In August 2008, the company announced that it had teamed up with the oddly named BzzAgent to provide insights into consumer conversations. BzzAgent, a specialist in word of mouth media. You can learn more about WOM–that is, word of mouth marketing–at the company’s Web site here.

The Attensity technology makes it possible for BzzAgent to squeeze meaning out of email or any other text. With the outputs of the Attensity system, BzzAgent can figure out whether a product is getting marketing lift or down draft. Other functionality provides beefier metrics to buttress the BaaAgent’s technology.

The purpose of this post is to ask a broader question about content processing and text analytics? To close, I want to offer a comment about the need to find places to sell rocket science information technology.

Why Chase Customer Support?

The big question is, “Why chase customer support?” Call centers, self service Web sites, and online bulletin board systems have replaced people in many organizations. In an effort to slash the cost of support, organizations have outsourced help to countries with lower wages than the organization’s home country. In an interesting twist of fate, Indian software outsourcing firms are sending some programming and technical work back to the US. Atlanta has been a beneficiary of this reverse outsourcing, according to my source in the Peach State.

Attensity’s technology performs what the company once described as “deep extraction.” The idea is to iterate through source documents. The process outputs metadata, entities, and a wide range of data that one can slice, dice, chart, and analyze. Attensity’s technology is quite advanced, and it can be tricky to optimize to get the best performance from the system on a particular domain of content.
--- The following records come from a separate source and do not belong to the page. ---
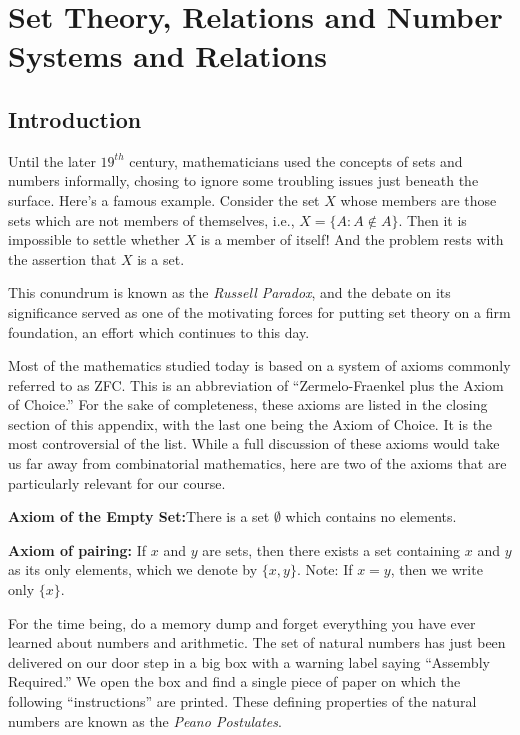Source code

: 
\chapter{Set Theory, Relations and Number Systems and Relations}\label{app:numsys}

\section{Introduction}

Until the later $19^{th}$ century, mathematicians used the concepts
of sets and numbers informally, chosing to ignore some troubling
issues just beneath the surface.  Here's a famous example.
Consider the set $X$ whose members are those sets which
are not members of themselves, i.e., $X=\{A: A \notin A\}$.  Then
it is impossible to settle whether $X$ is a member of itself!  
And the problem rests with the assertion that $X$ is a set.

This conundrum is known as the \textit{Russell Paradox}, and the debate 
on its significance served as one of the motivating forces for putting
set theory on a firm foundation, an effort which continues to this
day.

Most of the mathematics studied today is based on a system 
of axioms commonly referred to as ZFC.  This is an
abbreviation of ``Zermelo-Fraenkel plus the Axiom of Choice.''  
For the sake of completeness, these axioms are listed in the closing
section of this appendix, with the last one being the Axiom of Choice.
It is the most controversial of the list.  While a full discussion of these 
axioms would take us far away from combinatorial mathematics, here 
are two of the axioms that are particularly relevant for our course.

\medskip
\noindent
\textbf{Axiom of the Empty Set:}\quad There is a set $\emptyset$ which
contains no elements.

\medskip
\noindent
\textbf{Axiom of pairing:}\quad
If $x$ and $y$ are sets, then there exists a set containing $x$ and $y$
as its only elements, which we denote by $\{x,y\}$.  Note: If
$x=y$, then we write only $\{x\}$.

For the time being, do a memory dump and forget everything you have ever
learned about numbers and arithmetic. The set
of natural numbers has just been delivered on our
door step in a big box with a warning label saying ``Assembly
Required.''  We open the box and find a single piece of paper
on which the following ``instructions'' are printed.  These
defining properties of the natural numbers are known as the \textit{Peano 
Postulates}.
Customer support appears to be a niche that functions like a hamburger to a hungry fly buzzing around tailgaters at the college football game. Customer support, despite vendors’ efforts to reduce costs and keep customers happy, has embraced every conceivable technology. There are the “live chat” telepresence services. There work fine until the company realizes that customers may be in time zones when the company is not open for business. There are the smart systems like the one Yahoo deployed using InQuira’s technology. To see how this works, navigate to Yahoo help central, type this question “How do I can premium email?”, and check out the answers. There are even more sophisticated systems deployed using tools from such companies as RightNow. This firm includes work flow tools and consulting to improve customer support services and operations.

The reason is simple–customer support remains a problem, or as the marketers say, “An opportunity.” I know that I avoid customer support whenever possible. Here’s a typical example. Verizon sent me a flier that told me I could reduce my monthly wireless broadband bill from $80 to $60. It took a Web site visit and six telephone calls to find out that the lower price came with a five gigabyte bandwidth cap. Not only was I stressed by the bum customer support experience, I was annoyed at what I perceived rightly or wrongly as the duplicity of the promotion. Software vendors jump at the chance to license Verizon a better mousetrap. So far, costs may have come down for Verizon, but this mouse remains far away from the mouse trap.

The new spin on customer support rotates around one idea: find out stuff * before * the customer calls, visits the Web site, or fires up a telepresence session.

That’s where Attensity’s focus narrows its beam. Attensity’s rocket science technology can support zippy new angles on customer support; for example, BzzAgent’s early warning system.

What’s This Mean for Search and Content Processing?

For me that is the $64 question. Here’s what I think:

  1. Companies like Attensity are working hard to find niches where their text analytics tools can make a difference. By signing licensing deals with third parties like BzzAgent, Attensity gets some revenue and shifts the cost of sales to the BzzAgent’s team.
  2. Attensity’s embedding or inserting its technology into BzzAgent’s systems deemphasizes or possibly eliminates the brand “Attensity” from the customers’ radar. Licensing deals deliver revenue with a concomitant loss of identify. Either way, text analytics moves from the center stage to a supporting role.
  3. The key to success in Attensity’s marketing shift is getting to the new customers first. A stampede is building from other search and content processing vendors to follow a very similar strategy. Saturation will lower prices, which will have the effect of making the customer support sector less attractive to text processing companies than it is now. ClearForest was an early entrant, but now the herd is arriving.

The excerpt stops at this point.